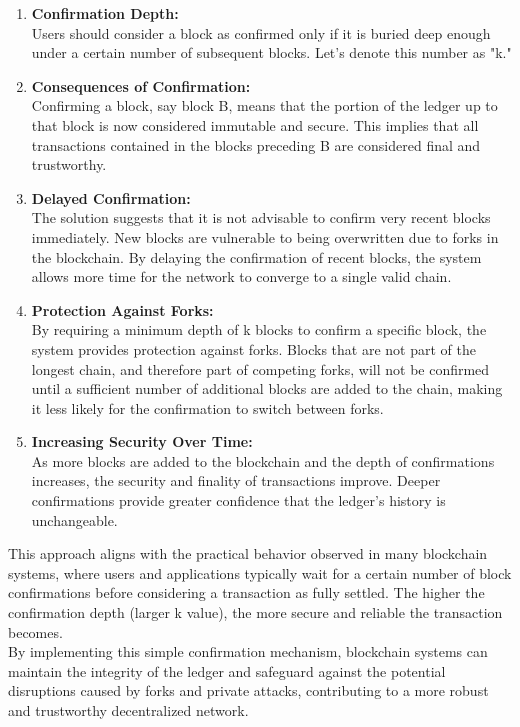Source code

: \documentclass{report}
\begin{document}
\begin{enumerate}
	\item \textbf{Confirmation Depth:} \\Users should consider a block as confirmed only if it is buried deep enough under a certain number of subsequent blocks. Let's denote this number as "k."
	\item \textbf{Consequences of Confirmation:}\\Confirming a block, say block B, means that the portion of the ledger up to that block is now considered immutable and secure. This implies that all transactions contained in the blocks preceding B are considered final and trustworthy.
	\item \textbf{Delayed Confirmation:}\\The solution suggests that it is not advisable to confirm very recent blocks immediately. New blocks are vulnerable to being overwritten due to forks in the blockchain. By delaying the confirmation of recent blocks, the system allows more time for the network to converge to a single valid chain.
	\item \textbf{Protection Against Forks:}\\By requiring a minimum depth of k blocks to confirm a specific block, the system provides protection against forks. Blocks that are not part of the longest chain, and therefore part of competing forks, will not be confirmed until a sufficient number of additional blocks are added to the chain, making it less likely for the confirmation to switch between forks.
	\item \textbf{Increasing Security Over Time:}\\As more blocks are added to the blockchain and the depth of confirmations increases, the security and finality of transactions improve. Deeper confirmations provide greater confidence that the ledger's history is unchangeable.
\end{enumerate}
This approach aligns with the practical behavior observed in many blockchain systems, where users and applications typically wait for a certain number of block confirmations before considering a transaction as fully settled. The higher the confirmation depth (larger k value), the more secure and reliable the transaction becomes.\\
By implementing this simple confirmation mechanism, blockchain systems can maintain the integrity of the ledger and safeguard against the potential disruptions caused by forks and private attacks, contributing to a more robust and trustworthy decentralized network.\\
\end{document}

--- Problem description ---
Could every line above be set down exactly, with the pictures omitted?

--- Written response ---
Source code

: \documentclass{report}
\begin{document}
\begin{enumerate}
	\item \textbf{Confirmation Depth:} \\Users should consider a block as confirmed only if it is buried deep enough under a certain number of subsequent blocks. Let's denote this number as "k."
	\item \textbf{Consequences of Confirmation:}\\Confirming a block, say block B, means that the portion of the ledger up to that block is now considered immutable and secure. This implies that all transactions contained in the blocks preceding B are considered final and trustworthy.
	\item \textbf{Delayed Confirmation:}\\The solution suggests that it is not advisable to confirm very recent blocks immediately. New blocks are vulnerable to being overwritten due to forks in the blockchain. By delaying the confirmation of recent blocks, the system allows more time for the network to converge to a single valid chain.
	\item \textbf{Protection Against Forks:}\\By requiring a minimum depth of k blocks to confirm a specific block, the system provides protection against forks. Blocks that are not part of the longest chain, and therefore part of competing forks, will not be confirmed until a sufficient number of additional blocks are added to the chain, making it less likely for the confirmation to switch between forks.
	\item \textbf{Increasing Security Over Time:}\\As more blocks are added to the blockchain and the depth of confirmations increases, the security and finality of transactions improve. Deeper confirmations provide greater confidence that the ledger's history is unchangeable.
\end{enumerate}
This approach aligns with the practical behavior observed in many blockchain systems, where users and applications typically wait for a certain number of block confirmations before considering a transaction as fully settled. The higher the confirmation depth (larger k value), the more secure and reliable the transaction becomes.\\
By implementing this simple confirmation mechanism, blockchain systems can maintain the integrity of the ledger and safeguard against the potential disruptions caused by forks and private attacks, contributing to a more robust and trustworthy decentralized network.\\
\end{document}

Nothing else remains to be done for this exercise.